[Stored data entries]
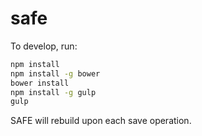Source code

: safe
=================

To develop, run:

```bash
npm install
npm install -g bower
bower install
npm install -g gulp
gulp
```

SAFE will rebuild upon each save operation.
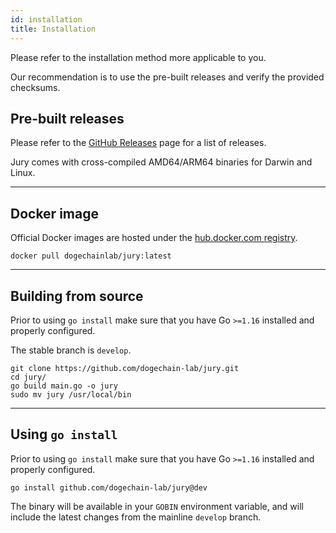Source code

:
 ```yaml
---
id: installation
title: Installation
---
```


Please refer to the installation method more applicable to you.

Our recommendation is to use the pre-built releases and verify the provided checksums.

## Pre-built releases

Please refer to the [GitHub Releases](https://github.com/dogechain-lab/jury/releases) page for a list of releases.

Jury comes with cross-compiled AMD64/ARM64 binaries for Darwin and Linux.

--- 

## Docker image

Official Docker images are hosted under the [hub.docker.com registry](https://hub.docker.com/r/dogechainlab/jury).

`docker pull dogechainlab/jury:latest`

---

## Building from source

Prior to using `go install` make sure that you have Go `>=1.16` installed and properly configured.

The stable branch is `develop`.

```shell
git clone https://github.com/dogechain-lab/jury.git
cd jury/
go build main.go -o jury
sudo mv jury /usr/local/bin
```

---

## Using `go install`

Prior to using `go install` make sure that you have Go `>=1.16` installed and properly configured.

`go install github.com/dogechain-lab/jury@dev`

The binary will be available in your `GOBIN` environment variable, and will include the latest changes from the mainline `develop` branch.
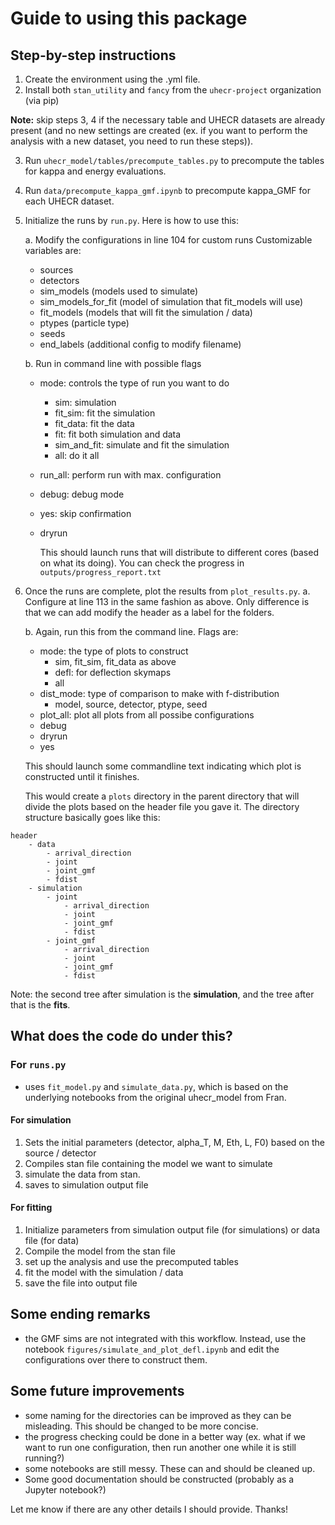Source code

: # Guide to using this package

## Step-by-step instructions

1. Create the environment using the .yml file.
2. Install both `stan_utility` and `fancy` from the `uhecr-project` organization (via pip)


**Note:** skip steps 3, 4 if the necessary table and UHECR datasets are already present (and no new settings are created (ex. if you want to perform the analysis with a new dataset, you need to run these steps)).


3. Run `uhecr_model/tables/precompute_tables.py` to precompute the tables for kappa and energy evaluations.
4. Run `data/precompute_kappa_gmf.ipynb` to precompute kappa_GMF for each UHECR dataset.
5. Initialize the runs by `run.py`. Here is how to use this:

    a. Modify the configurations in line 104 for custom runs
    Customizable variables are:
    - sources
    - detectors
    - sim_models (models used to simulate)
    - sim_models_for_fit (model of simulation that fit_models will use)
    - fit_models (models that will fit the simulation / data)
    - ptypes (particle type)
    - seeds
    - end_labels (additional config to modify filename)

    b. Run in command line with possible flags
    - mode: controls the type of run you want to do
        - sim: simulation
        - fit_sim: fit the simulation
        - fit_data: fit the data
        - fit: fit both simulation and data
        - sim_and_fit: simulate and fit the simulation
        - all: do it all
    - run_all: perform run with max. configuration
    - debug: debug mode
    - yes: skip confirmation
    - dryrun
    
        This should launch runs that will distribute to different cores (based on what its doing). You can check the progress in `outputs/progress_report.txt`

6. Once the runs are complete, plot the results from `plot_results.py`. 
    a. Configure at line 113 in the same fashion as above. Only difference is that we can add modify the header as a label for the folders.

    b. Again, run this from the command line. Flags are:
    - mode: the type of plots to construct
        - sim, fit_sim, fit_data as above
        - defl: for deflection skymaps
        - all
    - dist_mode: type of comparison to make with f-distribution
        - model, source, detector, ptype, seed
    - plot_all: plot all plots from all possibe configurations
    - debug
    - dryrun
    - yes

    This should launch some commandline text indicating which plot is constructed until it finishes.

    This would create a `plots` directory in the parent directory that will divide the plots based on the header file you gave it. The directory structure basically goes like this:
```
header
    - data
        - arrival_direction
        - joint
        - joint_gmf
        - fdist
    - simulation
        - joint
            - arrival_direction
            - joint
            - joint_gmf
            - fdist
        - joint_gmf 
            - arrival_direction
            - joint
            - joint_gmf
            - fdist
```

Note: the second tree after simulation is the **simulation**, and the tree after that is the **fits**.


## What does the code do under this?

### For `runs.py`

- uses `fit_model.py` and `simulate_data.py`, which is based on the underlying notebooks from the original uhecr_model from Fran.

#### For **simulation**

1. Sets the initial parameters (detector, alpha_T, M, Eth, L, F0) based on the source / detector
2. Compiles stan file containing the model we want to simulate
3. simulate the data from stan.
4. saves to simulation output file

#### For **fitting**

1. Initialize parameters from simulation output file (for simulations) or data file (for data)
2. Compile the model from the stan file
3. set up the analysis and use the precomputed tables
4. fit the model with the simulation / data
5. save the file into output file 

## Some ending remarks
- the GMF sims are not integrated with this workflow. Instead, use the notebook `figures/simulate_and_plot_defl.ipynb` and edit the configurations over there to construct them.

## Some future improvements
- some naming for the directories can be improved as they can be misleading. This should be changed to be more concise.
- the progress checking could be done in a better way (ex. what if we want to run one configuration, then run another one while it is still running?)
- some notebooks are still messy. These can and should be cleaned up.
- Some good documentation should be constructed (probably as a Jupyter notebook?)




Let me know if there are any other details I should provide. Thanks!

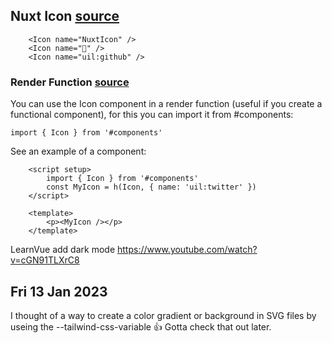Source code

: 
## Nuxt Icon [source](https://github.com/nuxt-modules/icon#usage-)

```
    <Icon name="NuxtIcon" />
    <Icon name="🚀" />
    <Icon name="uil:github" />
```

### Render Function [source](https://github.com/nuxt-modules/icon#render-function)

You can use the Icon component in a render function (useful if you create a functional component), for this you can import it from #components:

`import { Icon } from '#components'`

See an example of a <MyIcon> component:

```
    <script setup>
        import { Icon } from '#components'
        const MyIcon = h(Icon, { name: 'uil:twitter' })
    </script>

    <template>
        <p><MyIcon /></p>
    </template>
```
LearnVue add dark mode
https://www.youtube.com/watch?v=cGN91TLXrC8


## Fri 13 Jan 2023
I thought of a way to create a color gradient or background in SVG files by useing the --tailwind-css-variable 👍
Gotta check that out later.

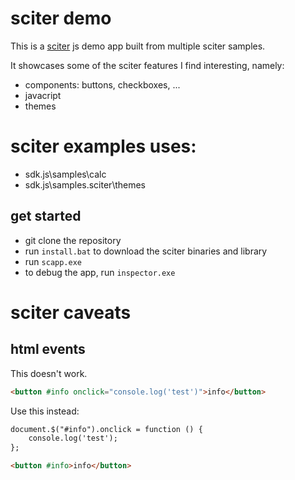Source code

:# sciter demo

This is a [sciter](https://sciter.com/) js demo app built from multiple sciter samples.

It showcases some of the sciter features I find interesting, namely:
- components: buttons, checkboxes, ...
- javacript
- themes

# sciter examples uses:
- sdk.js\samples\calc
- sdk.js\samples.sciter\themes

## get started

- git clone the repository
- run `install.bat` to download the sciter binaries and library
- run `scapp.exe`
- to debug the app, run `inspector.exe`

# sciter caveats

## html events

This doesn't work.

```html
<button #info onclick="console.log('test')">info</button>
```

Use this instead:

```html
document.$("#info").onclick = function () {
    console.log('test');
};

<button #info>info</button>
```
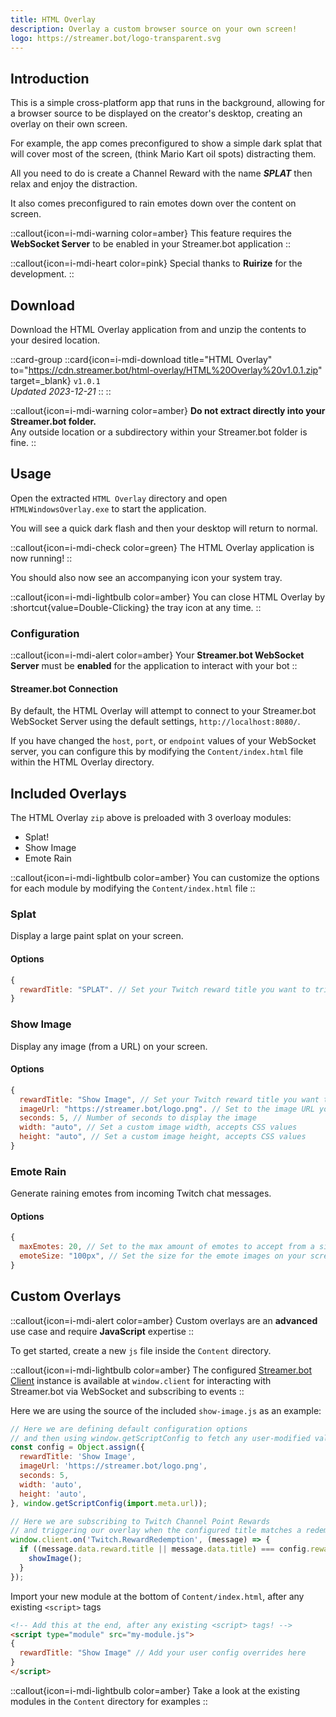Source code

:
 ```yaml
---
title: HTML Overlay
description: Overlay a custom browser source on your own screen!
logo: https://streamer.bot/logo-transparent.svg
---
```


## Introduction
This is a simple cross-platform app that runs in the background, allowing for a browser source to be displayed on the creator's desktop, creating an overlay on their own screen.

For example, the app comes preconfigured to show a simple dark splat that will cover most of the screen, (think Mario Kart oil spots) distracting them.

All you need to do is create a Channel Reward with the name ***SPLAT*** then relax and enjoy the distraction.

It also comes preconfigured to rain emotes down over the content on screen.

::callout{icon=i-mdi-warning color=amber}
This feature requires the **WebSocket Server** to be enabled in your Streamer.bot application
::

::callout{icon=i-mdi-heart color=pink}
Special thanks to **Ruirize** for the development.
::

## Download
Download the HTML Overlay application from and unzip the contents to your desired location.

::card-group
  ::card{icon=i-mdi-download title="HTML Overlay" to="https://cdn.streamer.bot/html-overlay/HTML%20Overlay%20v1.0.1.zip" target=_blank}
  `v1.0.1`
  <br>
  _Updated 2023-12-21_
  ::
::

::callout{icon=i-mdi-warning color=amber}
**Do not extract directly into your Streamer.bot folder.**<br>
Any outside location or a subdirectory within your Streamer.bot folder is fine.
::

## Usage

Open the extracted `HTML Overlay` directory and open `HTMLWindowsOverlay.exe` to start the application.

You will see a quick dark flash and then your desktop will return to normal.

::callout{icon=i-mdi-check color=green}
The HTML Overlay application is now running!
::

You should also now see an accompanying icon your system tray.

::callout{icon=i-mdi-lightbulb color=amber}
You can close HTML Overlay by :shortcut{value=Double-Clicking} the tray icon at any time.
::

### Configuration

::callout{icon=i-mdi-alert color=amber}
Your **Streamer.bot WebSocket Server** must be **enabled** for the application to interact with your bot
::

#### Streamer.bot Connection
By default, the HTML Overlay will attempt to connect to your Streamer.bot WebSocket Server using the default settings, `http://localhost:8080/`.

If you have changed the `host`, `port`, or `endpoint` values of your WebSocket server, you can configure this by modifying the `Content/index.html` file within the HTML Overlay directory.

## Included Overlays
The HTML Overlay `zip` above is preloaded with 3 overloay modules:

- Splat!
- Show Image
- Emote Rain

::callout{icon=i-mdi-lightbulb color=amber}
You can customize the options for each module by modifying the `Content/index.html` file
::

### Splat
Display a large paint splat on your screen.

#### Options
```js
{
  rewardTitle: "SPLAT". // Set your Twitch reward title you want to trigger this overlay
}
```

### Show Image
Display any image (from a URL) on your screen.

#### Options
```js
{
  rewardTitle: "Show Image", // Set your Twitch reward title you want to trigger this overlay
  imageUrl: "https://streamer.bot/logo.png". // Set to the image URL you want to display
  seconds: 5, // Number of seconds to display the image
  width: "auto", // Set a custom image width, accepts CSS values
  height: "auto", // Set a custom image height, accepts CSS values
}
```

### Emote Rain
Generate raining emotes from incoming Twitch chat messages.

#### Options
```js
{
  maxEmotes: 20, // Set to the max amount of emotes to accept from a single message
  emoteSize: "100px", // Set the size for the emote images on your screen
}
```

## Custom Overlays
::callout{icon=i-mdi-alert color=amber}
Custom overlays are an **advanced** use case and require **JavaScript** expertise
::

To get started, create a new `js` file inside the `Content` directory.

::callout{icon=i-mdi-lightbulb color=amber}
The configured [Streamer.bot Client](https://streamerbot.github.io/client) instance is available at `window.client` for interacting with Streamer.bot via WebSocket and subscribing to events
::

Here we are using the source of the included `show-image.js` as an example:

```js [Content/my-module.js]
// Here we are defining default configuration options
// and then using window.getScriptConfig to fetch any user-modified values
const config = Object.assign({
  rewardTitle: 'Show Image',
  imageUrl: 'https://streamer.bot/logo.png',
  seconds: 5,
  width: 'auto',
  height: 'auto',
}, window.getScriptConfig(import.meta.url));

// Here we are subscribing to Twitch Channel Point Rewards
// and triggering our overlay when the configured title matches a redemption
window.client.on('Twitch.RewardRedemption', (message) => {
  if ((message.data.reward.title || message.data.title) === config.rewardTitle) {
    showImage();
  }
});
```

Import your new module at the bottom of `Content/index.html`, after any existing `<script>` tags

```html [Content/index.html]
<!-- Add this at the end, after any existing <script> tags! -->
<script type="module" src="my-module.js">
{
  rewardTitle: "Show Image" // Add your user config overrides here
}
</script>
```

::callout{icon=i-mdi-lightbulb color=amber}
Take a look at the existing modules in the `Content` directory for examples
::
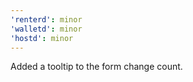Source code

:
 ```yaml
---
'renterd': minor
'walletd': minor
'hostd': minor
---
```


Added a tooltip to the form change count.
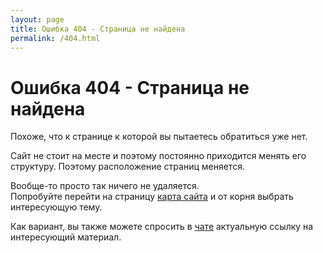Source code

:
 ```yaml
---
layout: page
title: Ошибка 404 - Страница не найдена
permalink: /404.html
---
```


# Ошибка 404 - Страница не найдена

Похоже, что к странице к которой вы пытаетесь обратиться уже нет.

Сайт не стоит на месте и поэтому постоянно приходится менять его структуру. Поэтому расположение страниц меняется.

Вообще-то просто так ничего не удаляется.  
Попробуйте перейти на страницу <a href="/sitemap/">карта сайта</a> и от корня выбрать интересующую тему.

Как вариант, вы также можете спросить в <a href="/chat/">чате</a> актуальную ссылку на интересующий материал.
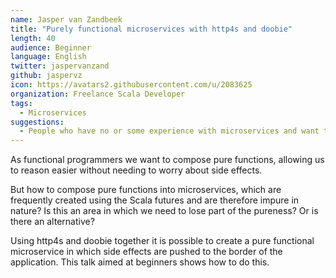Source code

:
 ```yaml
---
name: Jasper van Zandbeek
title: "Purely functional microservices with http4s and doobie"
length: 40
audience: Beginner
language: English
twitter: jaspervanzand
github: jaspervz
icon: https://avatars2.githubusercontent.com/u/2083625
organization: Freelance Scala Developer
tags:
  - Microservices
suggestions:
  - People who have no or some experience with microservices and want to write them in a more functional way
---
```

As functional programmers we want to compose pure functions, allowing us
to reason easier without needing to worry about side effects.

But how to compose pure functions into microservices, which are
frequently created using the Scala futures and are therefore impure in
nature? Is this an area in which we need to lose part of the pureness?
Or is there an alternative?

Using http4s and doobie together it is possible to create a pure
functional microservice in which side effects are pushed to the border
of the application. This talk aimed at beginners shows how to do this.
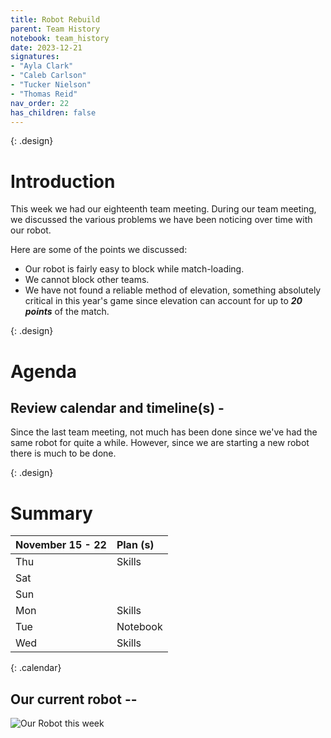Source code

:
 ```yaml
---
title: Robot Rebuild
parent: Team History
notebook: team_history
date: 2023-12-21
signatures:
- "Ayla Clark"
- "Caleb Carlson"
- "Tucker Nielson"
- "Thomas Reid"
nav_order: 22
has_children: false
---
```


{: .design}
# Introduction 

This week we had our eighteenth team meeting. During our team meeting, we discussed the various problems we have been noticing over time with our robot.

Here are some of the points we discussed:

* Our robot is fairly easy to block while match-loading.
* We cannot block other teams.
* We have not found a reliable method of elevation, something absolutely critical in this year's game since elevation can account for up to ***20 points*** of the match.

{: .design}
# Agenda 

## Review calendar and timeline(s) -
Since the last team meeting, not much has been done since we've had the same robot for quite a while. However, since we are starting a new robot there is much to be done. 
      
{: .design}
# Summary

| November 15 -  22 | Plan (s) |
|:---|:---|
| Thu | Skills |
| Sat |  |
| Sun |  |
| Mon | Skills |
| Tue | Notebook |
| Wed | Skills |
{: .calendar}

## Our current robot --
<img src="https://lh3.googleusercontent.com/pw/ABLVV84owQDmAKq3RnwD-n_4yluLxXAP_ljgvdNPA5h-BEX16LpwfOUMO1S0icX75qawHk5f6deXJrUUJeClRAdQhi2Qc6QfCS0basJJInZH6VXwvqCC7zHYYNdWVktuOw3lq64EXVorFZZnJc-7iZ7jJf03=w1466-h1099-s-no-gm" alt="Our Robot this week">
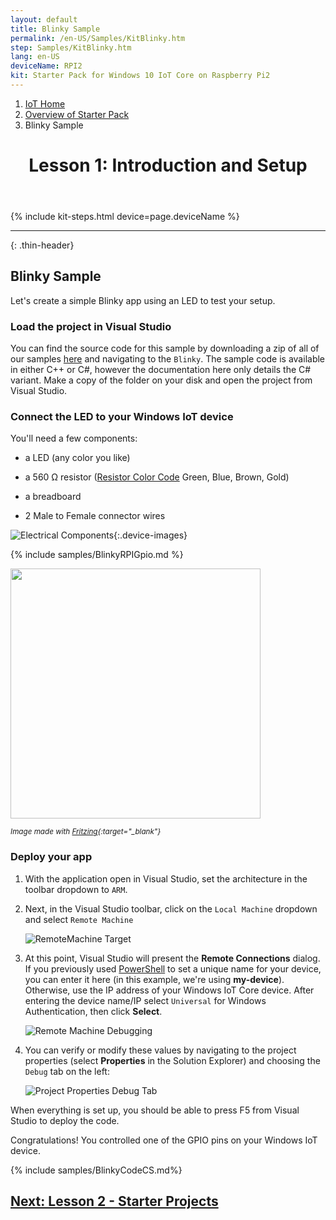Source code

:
 ```yaml
---
layout: default
title: Blinky Sample
permalink: /en-US/Samples/KitBlinky.htm
step: Samples/KitBlinky.htm
lang: en-US
deviceName: RPI2
kit: Starter Pack for Windows 10 IoT Core on Raspberry Pi2
---
```

<div class="row">
  <div class="col-xs-24">
    <ol class="breadcrumb">
      <li><a href="https://developer.microsoft.com/en-us/windows/iot">IoT Home</a></li>
      <li><a href="{{site.baseurl}}/{{page.lang}}/Docs/AdafruitMakerKit.htm">Overview of Starter Pack</a></li>
      <li class="active">Blinky Sample</li>
    </ol>
    <header class="page-title-header">
      <h1 class="page-title">Lesson 1: Introduction and Setup</h1>
    </header>
  </div>
</div>

{% include kit-steps.html device=page.deviceName %}

<hr/>

{: .thin-header}
## Blinky Sample

Let's create a simple Blinky app using an LED to test your setup.

### Load the project in Visual Studio

You can find the source code for this sample by downloading a zip of all of our samples [here](https://github.com/ms-iot/adafruitsample/archive/master.zip) and navigating to the `Blinky`.  The sample code is available in either C++ or C#, however the documentation here only details the C# variant. Make a copy of the folder on your disk and open the project from Visual Studio.

### Connect the LED to your Windows IoT device

You'll need a few components:

* a LED (any color you like)

* a 560 &#x2126; resistor ([Resistor Color Code](https://en.wikipedia.org/wiki/Electronic_color_code) Green, Blue, Brown, Gold)

* a breadboard
* 2 Male to Female connector wires

![Electrical Components]({{site.baseurl}}/Resources/images/AdafruitStarterPack/KitBlinkyMaterials.jpg){:.device-images}

{% include samples/BlinkyRPIGpio.md %}

<img class="device-images" src="{{site.baseurl}}/Resources/images/Blinky/breadboard_assembled_rpi2_kit.jpg" height="400">

<sub>*Image made with [Fritzing](http://fritzing.org/){:target="_blank"}*</sub>

### Deploy your app

1. With the application open in Visual Studio, set the architecture in the toolbar dropdown to `ARM`.

2. Next, in the Visual Studio toolbar, click on the `Local Machine` dropdown and select `Remote Machine`<br/>

    ![RemoteMachine Target]({{site.baseurl}}/Resources/images/AppDeployment/piKit-remote-machine-debugging.png)

3. At this point, Visual Studio will present the **Remote Connections** dialog. If you previously used [PowerShell]({{site.baseurl}}/{{page.lang}}/Samples/PowerShell.htm) to set a unique name for your device, you can enter it here (in this example, we're using **my-device**).
Otherwise, use the IP address of your Windows IoT Core device. After entering the device name/IP select `Universal` for Windows Authentication, then click **Select**.

    ![Remote Machine Debugging]({{site.baseurl}}/Resources/images/AppDeployment/cs-remote-connections.PNG)

4. You can verify or modify these values by navigating to the project properties (select **Properties** in the Solution Explorer) and choosing the `Debug` tab on the left:

    ![Project Properties Debug Tab]({{site.baseurl}}/Resources/images/AppDeployment/cs-debug-project-properties.PNG)

When everything is set up, you should be able to press F5 from Visual Studio to deploy the code.

Congratulations! You controlled one of the GPIO pins on your Windows IoT device.

{% include samples/BlinkyCodeCS.md%}

<div class="row lineTop">
  <div class="text-right col-xs-24">
    <h2 class="thin-header"><a href="{{site.baseurl}}/{{page.lang}}/Samples/WorldMapOfMakers.htm">Next: Lesson 2 - Starter Projects</a></h2>
  </div>
</div>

→ **How to complete this task**:
Please report every line of the records above that contains the word "configurations".

→ **Solution to the exercise**:
    a. Modify the configurations in line 104 for custom runs
    - plot_all: plot all plots from all possibe configurations
- the GMF sims are not integrated with this workflow. Instead, use the notebook `figures/simulate_and_plot_defl.ipynb` and edit the configurations over there to construct them.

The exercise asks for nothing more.